Task directions → Could you repeat all of the entries word for word, minus any pictures?

Saved entries
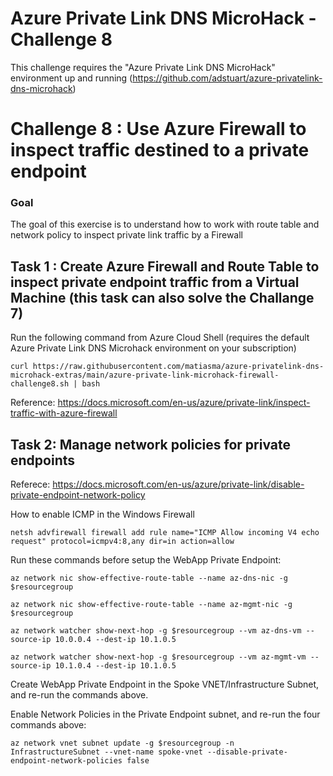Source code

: # **Azure Private Link DNS MicroHack - Challenge 8**

This challenge requires the "Azure Private Link DNS MicroHack" environment up and running (https://github.com/adstuart/azure-privatelink-dns-microhack)

# Challenge 8 : Use Azure Firewall to inspect traffic destined to a private endpoint

### Goal 

The goal of this exercise is to understand how to work with route table and network policy to inspect private link traffic by a Firewall 

## Task 1 : Create Azure Firewall and Route Table to inspect private endpoint traffic from a Virtual Machine (this task can also solve the Challange 7)

Run the following command from Azure Cloud Shell (requires the default Azure Private Link DNS Microhack environment on your subscription)

`curl https://raw.githubusercontent.com/matiasma/azure-privatelink-dns-microhack-extras/main/azure-private-link-microhack-firewall-challenge8.sh | bash`

Reference: https://docs.microsoft.com/en-us/azure/private-link/inspect-traffic-with-azure-firewall

## Task 2: Manage network policies for private endpoints

Referece: https://docs.microsoft.com/en-us/azure/private-link/disable-private-endpoint-network-policy

How to enable ICMP in the Windows Firewall

`netsh advfirewall firewall add rule name="ICMP Allow incoming V4 echo request" protocol=icmpv4:8,any dir=in action=allow`

Run these commands before setup the WebApp Private Endpoint:

`az network nic show-effective-route-table --name az-dns-nic -g $resourcegroup`

`az network nic show-effective-route-table --name az-mgmt-nic -g $resourcegroup`

`az network watcher show-next-hop -g $resourcegroup --vm az-dns-vm --source-ip 10.0.0.4 --dest-ip 10.1.0.5`

`az network watcher show-next-hop -g $resourcegroup --vm az-mgmt-vm --source-ip 10.1.0.4 --dest-ip 10.1.0.5`

Create WebApp Private Endpoint in the Spoke VNET/Infrastructure Subnet, and re-run the commands above.

Enable Network Policies in the Private Endpoint subnet, and re-run the four commands above:

`az network vnet subnet update -g $resourcegroup -n InfrastructureSubnet --vnet-name spoke-vnet --disable-private-endpoint-network-policies false`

Reply to the task →
Source code

: # **Azure Private Link DNS MicroHack - Challenge 8**

This challenge requires the "Azure Private Link DNS MicroHack" environment up and running (https://github.com/adstuart/azure-privatelink-dns-microhack)

# Challenge 8 : Use Azure Firewall to inspect traffic destined to a private endpoint

### Goal 

The goal of this exercise is to understand how to work with route table and network policy to inspect private link traffic by a Firewall 

## Task 1 : Create Azure Firewall and Route Table to inspect private endpoint traffic from a Virtual Machine (this task can also solve the Challange 7)

Run the following command from Azure Cloud Shell (requires the default Azure Private Link DNS Microhack environment on your subscription)

`curl https://raw.githubusercontent.com/matiasma/azure-privatelink-dns-microhack-extras/main/azure-private-link-microhack-firewall-challenge8.sh | bash`

Reference: https://docs.microsoft.com/en-us/azure/private-link/inspect-traffic-with-azure-firewall

## Task 2: Manage network policies for private endpoints

Referece: https://docs.microsoft.com/en-us/azure/private-link/disable-private-endpoint-network-policy

How to enable ICMP in the Windows Firewall

`netsh advfirewall firewall add rule name="ICMP Allow incoming V4 echo request" protocol=icmpv4:8,any dir=in action=allow`

Run these commands before setup the WebApp Private Endpoint:

`az network nic show-effective-route-table --name az-dns-nic -g $resourcegroup`

`az network nic show-effective-route-table --name az-mgmt-nic -g $resourcegroup`

`az network watcher show-next-hop -g $resourcegroup --vm az-dns-vm --source-ip 10.0.0.4 --dest-ip 10.1.0.5`

`az network watcher show-next-hop -g $resourcegroup --vm az-mgmt-vm --source-ip 10.1.0.4 --dest-ip 10.1.0.5`

Create WebApp Private Endpoint in the Spoke VNET/Infrastructure Subnet, and re-run the commands above.

Enable Network Policies in the Private Endpoint subnet, and re-run the four commands above:

`az network vnet subnet update -g $resourcegroup -n InfrastructureSubnet --vnet-name spoke-vnet --disable-private-endpoint-network-policies false`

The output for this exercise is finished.